Publié au Seuil, "Bleu de Prusse" (traduit de l'anglais par Jean Esch) est le 12e volet de la saga mettant en scène l'ancien flic de la Kripo (la police criminelle de Berlin au temps du Reich). C'est aussi l'un des romans les plus réussis et les plus mélancoliques de la série.
Au début du roman, on retrouve Bernie Gunther là où nous l'avions laissé dans "Les pièges de l'exil" (paru en 2017). Nous sommes en octobre 1956, l'ancien policier allemand est concierge au Grand-Hôtel du Cap-Ferrat sur la Côte d'Azur. Mais son passé va vite ressurgir alors que la Stasi (la police secrète d'Allemagne de l'Est) est à ses trousses...
Nous voici 17 ans auparavant, en avril 1939. Une semaine avant le 50e anniversaire d'Hitler, un meurtre est commis à Berchtesgaden, sur la terrasse du Berghof, le "nid d'aigle" du Führer. Les nazis veulent étouffer l'affaire au plus vite. Antinazi résolu (il est social-démocrate) mais flic coriace, Bernie est chargé par Reinhard Heydrich, bras droit d'Himmler, le chef de la SS, de démasquer le coupable avant l'anniversaire d'Hitler...
Quand il s'agissait de décrire les gens et les lieux du Berlin sinistre de la fin des années 1930, Philip Kerr, considéré à juste titre comme le maître du roman noir historique, savait choisir ses mots. Alors que Bernie Gunther arrive au siège de la Gestapo, Kerr écrit: "Seuls Dante et peut-être Virgile auraient pu pénétrer dans ce lieu d'infortune sans se demander s'ils en sortiraient un jour".
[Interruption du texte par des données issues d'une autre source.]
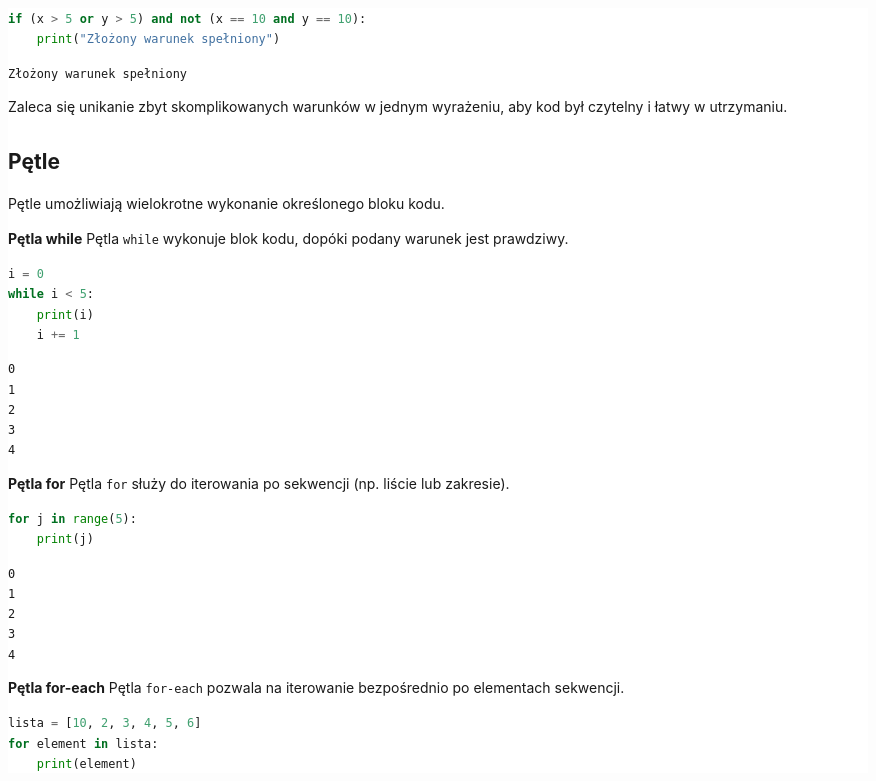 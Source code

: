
 ```python
if (x > 5 or y > 5) and not (x == 10 and y == 10):
    print("Złożony warunek spełniony")
```

```
Złożony warunek spełniony
```

Zaleca się unikanie zbyt skomplikowanych warunków w jednym wyrażeniu, aby kod był czytelny i łatwy w utrzymaniu.


## Pętle

Pętle umożliwiają wielokrotne wykonanie określonego bloku kodu.

**Pętla while**
Pętla `while` wykonuje blok kodu, dopóki podany warunek jest prawdziwy.

```python
i = 0
while i < 5:
    print(i)
    i += 1
```

```
0
1
2
3
4
```

**Pętla for**
Pętla `for` służy do iterowania po sekwencji (np. liście lub zakresie).

```python
for j in range(5):
    print(j)
```

```
0
1
2
3
4
```

**Pętla for-each**
Pętla `for-each` pozwala na iterowanie bezpośrednio po elementach sekwencji.

```python
lista = [10, 2, 3, 4, 5, 6]
for element in lista:
    print(element)
```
- Admirateur de Chandler -
Les faits (solidement documentés) et la fiction sont intrinsèquement mêlés dans ce roman très dense (670 pages) et d'une complexité qui ravira les lecteurs les plus exigeants. Comme dans la plupart de ses romans, Philip Kerr a réussi le tour de force de nous raconter deux histoires parallèles aussi palpitantes l'une que l'autre. Dans "Bleu de Prusse" (le nom d'un pigment bleu foncé utilisé en peinture mais aussi un antidote au thallium, poison utilisé par le KGB et ses affidés durant la guerre froide) le lecteur est plongé en 1939, quelques mois avant l'invasion de la Pologne, et en 1956, juste avant l'écrasement de l'insurrection de Budapest.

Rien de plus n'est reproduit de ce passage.